Apoio e entendimentos recíprocos
Referindo a esse relacionamento de Dona Lucilia, gostaria de salientar este aspecto: uma vez que ela pretendia estabelecer seus contatos sob uma base séria, achava que o trato não devia ser carrancudo, mas feito de confiança mútua, expressa, senão verbalmente, ao menos por gestos, com apoio e entendimento recíprocos, em tom de seriedade com um fundo de melancolia.

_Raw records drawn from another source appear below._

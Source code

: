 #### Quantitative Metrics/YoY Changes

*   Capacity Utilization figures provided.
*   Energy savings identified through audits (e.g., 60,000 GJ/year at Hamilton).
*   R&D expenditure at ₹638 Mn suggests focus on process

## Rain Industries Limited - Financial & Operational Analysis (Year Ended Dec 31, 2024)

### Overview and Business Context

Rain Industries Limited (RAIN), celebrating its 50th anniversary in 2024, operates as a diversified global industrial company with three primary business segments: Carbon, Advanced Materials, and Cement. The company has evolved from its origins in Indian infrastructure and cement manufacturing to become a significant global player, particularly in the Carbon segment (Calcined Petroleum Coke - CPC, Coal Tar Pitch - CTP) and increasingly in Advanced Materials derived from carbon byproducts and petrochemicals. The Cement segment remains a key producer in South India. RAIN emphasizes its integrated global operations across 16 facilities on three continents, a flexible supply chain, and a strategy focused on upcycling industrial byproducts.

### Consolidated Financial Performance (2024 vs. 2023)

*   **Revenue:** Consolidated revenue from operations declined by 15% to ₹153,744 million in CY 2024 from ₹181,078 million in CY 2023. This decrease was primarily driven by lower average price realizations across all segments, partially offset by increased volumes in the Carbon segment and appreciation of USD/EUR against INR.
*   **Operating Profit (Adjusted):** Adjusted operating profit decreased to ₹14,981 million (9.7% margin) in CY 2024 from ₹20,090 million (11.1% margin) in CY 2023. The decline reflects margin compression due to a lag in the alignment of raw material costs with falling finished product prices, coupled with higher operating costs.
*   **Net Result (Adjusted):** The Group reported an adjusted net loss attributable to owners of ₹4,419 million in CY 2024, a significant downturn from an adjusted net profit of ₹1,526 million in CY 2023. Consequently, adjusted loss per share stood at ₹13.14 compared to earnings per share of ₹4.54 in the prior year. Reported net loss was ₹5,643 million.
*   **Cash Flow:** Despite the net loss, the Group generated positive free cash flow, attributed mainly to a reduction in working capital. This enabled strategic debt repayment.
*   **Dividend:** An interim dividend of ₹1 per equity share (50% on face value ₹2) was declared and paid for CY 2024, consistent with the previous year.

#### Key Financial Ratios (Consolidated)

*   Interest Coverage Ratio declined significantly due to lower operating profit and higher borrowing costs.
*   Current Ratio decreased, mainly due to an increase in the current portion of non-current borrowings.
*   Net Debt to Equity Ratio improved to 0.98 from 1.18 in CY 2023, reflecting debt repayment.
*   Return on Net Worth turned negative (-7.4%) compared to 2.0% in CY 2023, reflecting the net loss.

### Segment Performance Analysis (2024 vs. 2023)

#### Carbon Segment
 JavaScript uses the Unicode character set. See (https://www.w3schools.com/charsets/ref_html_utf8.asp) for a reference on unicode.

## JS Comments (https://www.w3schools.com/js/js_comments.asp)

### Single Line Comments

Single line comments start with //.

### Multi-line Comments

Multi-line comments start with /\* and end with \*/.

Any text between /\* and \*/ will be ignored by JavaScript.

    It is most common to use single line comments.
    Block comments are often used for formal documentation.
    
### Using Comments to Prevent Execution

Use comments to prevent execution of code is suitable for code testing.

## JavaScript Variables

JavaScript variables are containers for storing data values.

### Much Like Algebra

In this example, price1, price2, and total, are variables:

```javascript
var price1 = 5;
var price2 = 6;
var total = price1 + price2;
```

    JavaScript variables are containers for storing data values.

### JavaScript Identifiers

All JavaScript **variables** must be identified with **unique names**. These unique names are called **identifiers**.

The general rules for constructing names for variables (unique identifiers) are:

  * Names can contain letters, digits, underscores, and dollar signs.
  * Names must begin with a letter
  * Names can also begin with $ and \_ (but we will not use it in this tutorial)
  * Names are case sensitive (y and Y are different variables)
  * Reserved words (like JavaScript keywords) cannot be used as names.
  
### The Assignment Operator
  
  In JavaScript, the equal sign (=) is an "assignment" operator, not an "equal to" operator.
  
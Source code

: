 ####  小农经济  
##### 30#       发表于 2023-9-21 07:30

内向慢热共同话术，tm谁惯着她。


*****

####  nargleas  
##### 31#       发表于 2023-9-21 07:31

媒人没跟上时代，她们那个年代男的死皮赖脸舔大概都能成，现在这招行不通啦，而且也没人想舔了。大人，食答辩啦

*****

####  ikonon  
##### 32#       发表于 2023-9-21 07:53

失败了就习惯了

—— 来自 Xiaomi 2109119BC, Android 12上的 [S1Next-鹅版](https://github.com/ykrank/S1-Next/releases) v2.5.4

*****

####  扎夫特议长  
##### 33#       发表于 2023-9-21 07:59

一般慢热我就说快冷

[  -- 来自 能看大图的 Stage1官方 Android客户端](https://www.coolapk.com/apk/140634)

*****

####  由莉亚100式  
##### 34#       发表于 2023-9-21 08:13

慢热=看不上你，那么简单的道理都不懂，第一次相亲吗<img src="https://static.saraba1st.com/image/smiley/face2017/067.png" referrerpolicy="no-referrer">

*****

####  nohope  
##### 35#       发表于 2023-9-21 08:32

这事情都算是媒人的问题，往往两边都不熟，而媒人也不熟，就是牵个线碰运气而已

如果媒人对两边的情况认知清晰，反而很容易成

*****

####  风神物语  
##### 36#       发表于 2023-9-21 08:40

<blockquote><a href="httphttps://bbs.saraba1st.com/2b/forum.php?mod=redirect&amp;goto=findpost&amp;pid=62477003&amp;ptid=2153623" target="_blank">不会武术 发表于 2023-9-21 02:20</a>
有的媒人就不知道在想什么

Talvez as gerações mais novas não façam idéia de como essa postura era, para muitos, fora de propósito nos últimos anos da vida de mamãe, que corresponderam a um certo período de progresso econômico no Brasil. Muitos viviam na alegria pela alegria, não querendo encarar de frente o lado penoso do dia-a-dia. Daí certa incompatibilidade com Dona Lucilia. Por exemplo, acontecendo algo triste com algum conhecido, mamãe se julgava no dever de contar para outros amigos comuns. A reação deste e daquele: “Se eu não posso remediar, não me conte nada, porque já bastam as coisas que me aborrecem”. Noutras palavras, “transmita apenas as boas notícias”…
Saudades: ornato da vida
Ainda nessa consideração do sofrimento, é interessante ponderar que, para ela, as saudades eram um ornato da vida. Lembrar das pessoas antigas, já falecidas, dos costumes que houve, do tempo que passou, dos lances difíceis e alegres da vida dos que já foram, constituía habitualmente — sem se transformar em idéia fixa — um modo de povoar a cabeça dela. Como é natural, essa peculiaridade projetava um fundo de nostalgia e de tristeza no convívio com ela, além de ser estritamente contrário aos estilos do período favorável à economia nacional, a que me referi. Para os adeptos da felicidade sem névoas, não se devia aludir à morte de algum parente, nem comentar a respeito, a não ser para inventário, pois tratava-se de esquecer qualquer elemento de tristeza
Ora, para Dona Lucilia era o contrário. Com freqüência lembrava tal pessoa, tal outra, figuras que às vezes os próprios circunstantes não tinham alcançado e ela lhes fazia conhecer através da recordação deste ou daquele fato, etc. Hábito este completamente afastado pelo mundo de então. Cumpria falar do futuro, das invenções mais recentes, dos avanços da técnica, da medicina, das últimas excentricidades da moda, das músicas mais saltitantes. A História era um tanto o necrotério da vida dos homens, e em vez de se cuidar do passado, importava tratar do momento presente.
Não será difícil compreender como essa mentalidade moderna era em tudo diferente da do mundo em que Dona Lucilia viveu e formou seu espírito, tão compassivo e solícito para com a tristeza e o sofrimento do próximo.